Oil prices have been cut in half, and so has North Dakota's budget.
A drastic drop in the oil market has carved a $4 billion crater in the state's revenue forecast, according to the revised forecast issued Thursday.
Instead of the $8.3 billion in oil and tax revenue the state had expected to collect in the 2015-2017 budget cycle, the revised projection — reflecting much lower oil prices, corporate belt tightening, job cuts and shuttered oil rigs — is $4.2 billion.
The state still has billions more that it has already collected, but not spent — money earmarked for infrastructure, education and legacy projects over the next two years.

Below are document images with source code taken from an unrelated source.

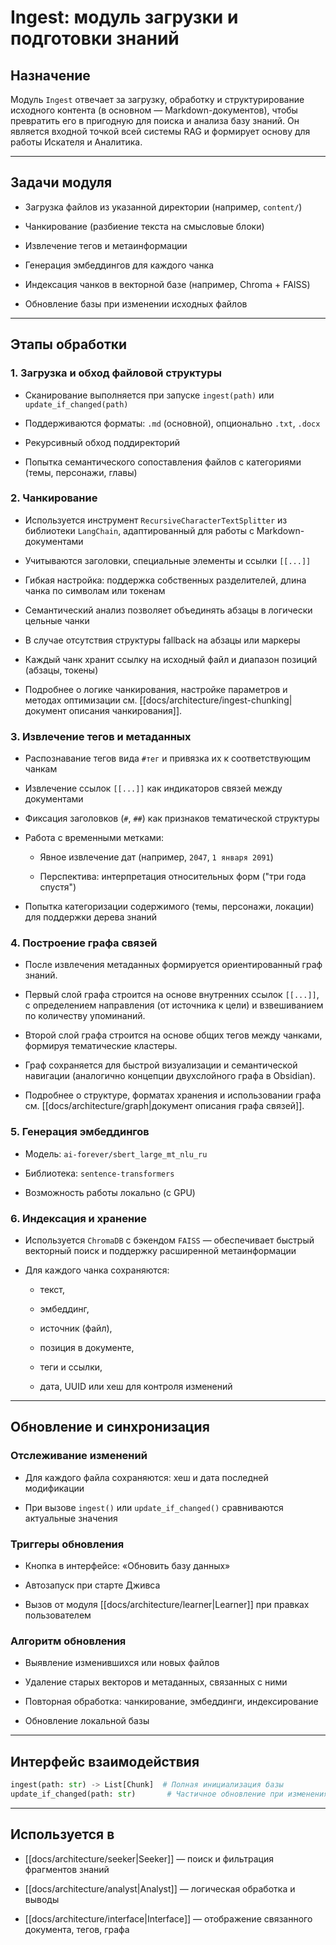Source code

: # Ingest: модуль загрузки и подготовки знаний

## Назначение

Модуль `Ingest` отвечает за загрузку, обработку и структурирование исходного контента (в основном — Markdown-документов), чтобы превратить его в пригодную для поиска и анализа базу знаний. Он является входной точкой всей системы RAG и формирует основу для работы Искателя и Аналитика.

---

## Задачи модуля

- Загрузка файлов из указанной директории (например, `content/`)
    
- Чанкирование (разбиение текста на смысловые блоки)
    
- Извлечение тегов и метаинформации
    
- Генерация эмбеддингов для каждого чанка
    
- Индексация чанков в векторной базе (например, Chroma + FAISS)
    
- Обновление базы при изменении исходных файлов
    

---

## Этапы обработки

### 1. Загрузка и обход файловой структуры

- Сканирование выполняется при запуске `ingest(path)` или `update_if_changed(path)`
    
- Поддерживаются форматы: `.md` (основной), опционально `.txt`, `.docx`
    
- Рекурсивный обход поддиректорий
    
- Попытка семантического сопоставления файлов с категориями (темы, персонажи, главы)
    

### 2. Чанкирование

- Используется инструмент `RecursiveCharacterTextSplitter` из библиотеки `LangChain`, адаптированный для работы с Markdown-документами
    
- Учитываются заголовки, специальные элементы и ссылки `[[...]]`
    
- Гибкая настройка: поддержка собственных разделителей, длина чанка по символам или токенам
    
- Семантический анализ позволяет объединять абзацы в логически цельные чанки
    
- В случае отсутствия структуры fallback на абзацы или маркеры
    
- Каждый чанк хранит ссылку на исходный файл и диапазон позиций (абзацы, токены)
    
- Подробнее о логике чанкирования, настройке параметров и методах оптимизации см. [[docs/architecture/ingest-chunking|документ описания чанкирования]].
    

### 3. Извлечение тегов и метаданных

- Распознавание тегов вида `#тег` и привязка их к соответствующим чанкам
    
- Извлечение ссылок `[[...]]` как индикаторов связей между документами
    
- Фиксация заголовков (`#`, `##`) как признаков тематической структуры
    
- Работа с временными метками:
    
    - Явное извлечение дат (например, `2047`, `1 января 2091`)
        
    - Перспектива: интерпретация относительных форм ("три года спустя")
        
- Попытка категоризации содержимого (темы, персонажи, локации) для поддержки дерева знаний
    

### 4. Построение графа связей

- После извлечения метаданных формируется ориентированный граф знаний.
    
- Первый слой графа строится на основе внутренних ссылок `[[...]]`, с определением направления (от источника к цели) и взвешиванием по количеству упоминаний.
    
- Второй слой графа строится на основе общих тегов между чанками, формируя тематические кластеры.
    
- Граф сохраняется для быстрой визуализации и семантической навигации (аналогично концепции двухслойного графа в Obsidian).
    
- Подробнее о структуре, форматах хранения и использовании графа см. [[docs/architecture/graph|документ описания графа связей]].
    

### 5. Генерация эмбеддингов

- Модель: `ai-forever/sbert_large_mt_nlu_ru`
    
- Библиотека: `sentence-transformers`
    
- Возможность работы локально (с GPU)
    

### 6. Индексация и хранение

- Используется `ChromaDB` с бэкендом `FAISS` — обеспечивает быстрый векторный поиск и поддержку расширенной метаинформации
    
- Для каждого чанка сохраняются:
    
    - текст,
        
    - эмбеддинг,
        
    - источник (файл),
        
    - позиция в документе,
        
    - теги и ссылки,
        
    - дата, UUID или хеш для контроля изменений
        

---

## Обновление и синхронизация

### Отслеживание изменений

- Для каждого файла сохраняются: хеш и дата последней модификации
    
- При вызове `ingest()` или `update_if_changed()` сравниваются актуальные значения
    

### Триггеры обновления

- Кнопка в интерфейсе: «Обновить базу данных»
    
- Автозапуск при старте Дживса
    
- Вызов от модуля [[docs/architecture/learner|Learner]] при правках пользователем
    

### Алгоритм обновления

- Выявление изменившихся или новых файлов
    
- Удаление старых векторов и метаданных, связанных с ними
    
- Повторная обработка: чанкирование, эмбеддинги, индексирование
    
- Обновление локальной базы
    

---

## Интерфейс взаимодействия

```python
ingest(path: str) -> List[Chunk]  # Полная инициализация базы
update_if_changed(path: str)       # Частичное обновление при изменениях
```

---

## Используется в

- [[docs/architecture/seeker|Seeker]] — поиск и фильтрация фрагментов знаний
    
- [[docs/architecture/analyst|Analyst]] — логическая обработка и выводы
    
- [[docs/architecture/interface|Interface]] — отображение связанного документа, тегов, графа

The boomtowns in western North Dakota's oil patch are still booming — for now. But after years of economic prosperity, North Dakotans are bracing for a change.
"I ask every day. I ask the people in our office if they're sensing anything, but we're as busy as ever," said David Kingman, one of many Minnesotans drawn to North Dakota for work. "I think it's kind of like a big ship; it takes a long time once the brakes are applied to actually come to a stop."
North Dakota's revised forecast:
Around Watford City, where the population has jumped to 20,000 residents from 1,500 five years ago, there's a new hospital going up, and a new high school, and a $101 million community center. There are big road projects in the works and business is brisk at new businesses in town, like the new gas station that just opened up.